## Exercise objective:
Provide only the number of lines below that contain the word "pary".

==== Entries shown

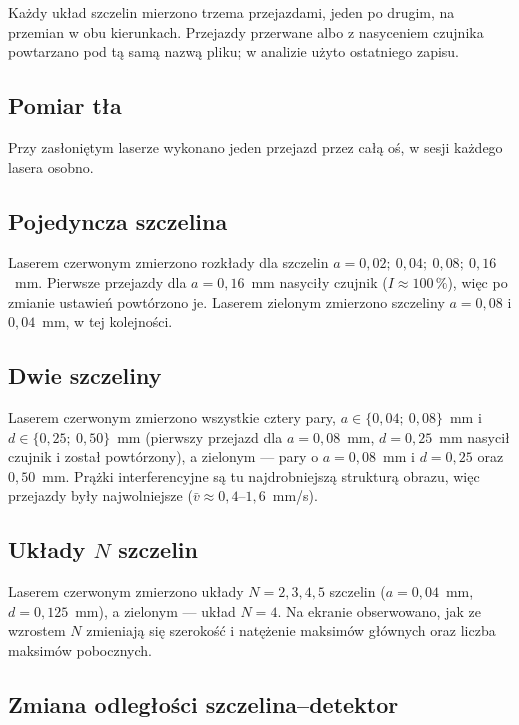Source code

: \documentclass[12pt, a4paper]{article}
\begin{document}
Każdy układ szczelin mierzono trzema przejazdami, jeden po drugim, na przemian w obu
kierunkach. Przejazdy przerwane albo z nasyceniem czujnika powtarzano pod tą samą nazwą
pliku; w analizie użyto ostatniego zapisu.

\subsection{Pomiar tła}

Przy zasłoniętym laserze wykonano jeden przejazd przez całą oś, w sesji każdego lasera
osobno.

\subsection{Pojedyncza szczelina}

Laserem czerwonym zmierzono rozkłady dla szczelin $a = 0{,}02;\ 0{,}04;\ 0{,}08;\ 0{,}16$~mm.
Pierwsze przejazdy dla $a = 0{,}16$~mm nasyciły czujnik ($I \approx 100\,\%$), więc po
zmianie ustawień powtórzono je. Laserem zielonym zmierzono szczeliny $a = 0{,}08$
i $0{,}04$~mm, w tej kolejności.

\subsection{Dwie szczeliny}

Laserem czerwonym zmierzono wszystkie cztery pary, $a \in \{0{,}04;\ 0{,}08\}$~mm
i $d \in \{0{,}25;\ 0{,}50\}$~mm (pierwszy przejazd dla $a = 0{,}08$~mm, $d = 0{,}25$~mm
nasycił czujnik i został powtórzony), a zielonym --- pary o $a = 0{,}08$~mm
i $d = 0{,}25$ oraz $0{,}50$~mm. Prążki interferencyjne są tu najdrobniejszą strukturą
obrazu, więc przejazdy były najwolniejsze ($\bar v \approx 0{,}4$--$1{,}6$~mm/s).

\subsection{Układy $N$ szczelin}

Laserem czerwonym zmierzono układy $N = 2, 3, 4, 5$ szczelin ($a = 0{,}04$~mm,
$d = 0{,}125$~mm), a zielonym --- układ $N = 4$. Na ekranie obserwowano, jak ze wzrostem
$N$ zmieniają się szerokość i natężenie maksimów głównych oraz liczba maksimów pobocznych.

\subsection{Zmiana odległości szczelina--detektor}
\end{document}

========

## Written solution:
2